Stored items from a collection

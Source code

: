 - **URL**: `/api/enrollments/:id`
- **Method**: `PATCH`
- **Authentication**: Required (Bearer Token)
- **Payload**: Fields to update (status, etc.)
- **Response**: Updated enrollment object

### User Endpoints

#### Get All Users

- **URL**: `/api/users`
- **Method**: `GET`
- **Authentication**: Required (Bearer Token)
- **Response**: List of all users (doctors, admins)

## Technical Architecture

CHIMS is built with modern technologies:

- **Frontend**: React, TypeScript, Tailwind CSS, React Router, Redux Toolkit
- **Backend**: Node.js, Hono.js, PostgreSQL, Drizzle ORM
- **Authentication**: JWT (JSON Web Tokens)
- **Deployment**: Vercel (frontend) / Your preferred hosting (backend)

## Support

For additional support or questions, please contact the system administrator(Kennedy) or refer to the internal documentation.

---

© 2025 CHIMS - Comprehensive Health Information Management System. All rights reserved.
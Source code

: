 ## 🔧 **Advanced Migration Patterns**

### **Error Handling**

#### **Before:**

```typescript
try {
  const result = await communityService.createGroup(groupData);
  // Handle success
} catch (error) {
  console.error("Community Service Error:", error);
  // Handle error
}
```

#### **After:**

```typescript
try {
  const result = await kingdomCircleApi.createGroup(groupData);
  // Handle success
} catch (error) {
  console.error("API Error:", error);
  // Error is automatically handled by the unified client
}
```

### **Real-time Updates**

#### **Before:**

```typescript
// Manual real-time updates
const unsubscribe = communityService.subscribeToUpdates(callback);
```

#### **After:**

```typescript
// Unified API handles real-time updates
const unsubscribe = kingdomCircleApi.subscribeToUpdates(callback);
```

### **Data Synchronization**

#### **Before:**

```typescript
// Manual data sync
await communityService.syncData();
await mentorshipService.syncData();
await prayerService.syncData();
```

Exercise instructions —
The string "callback": state how many lines above contain it, giving nothing but the number.

Finished exercise —
2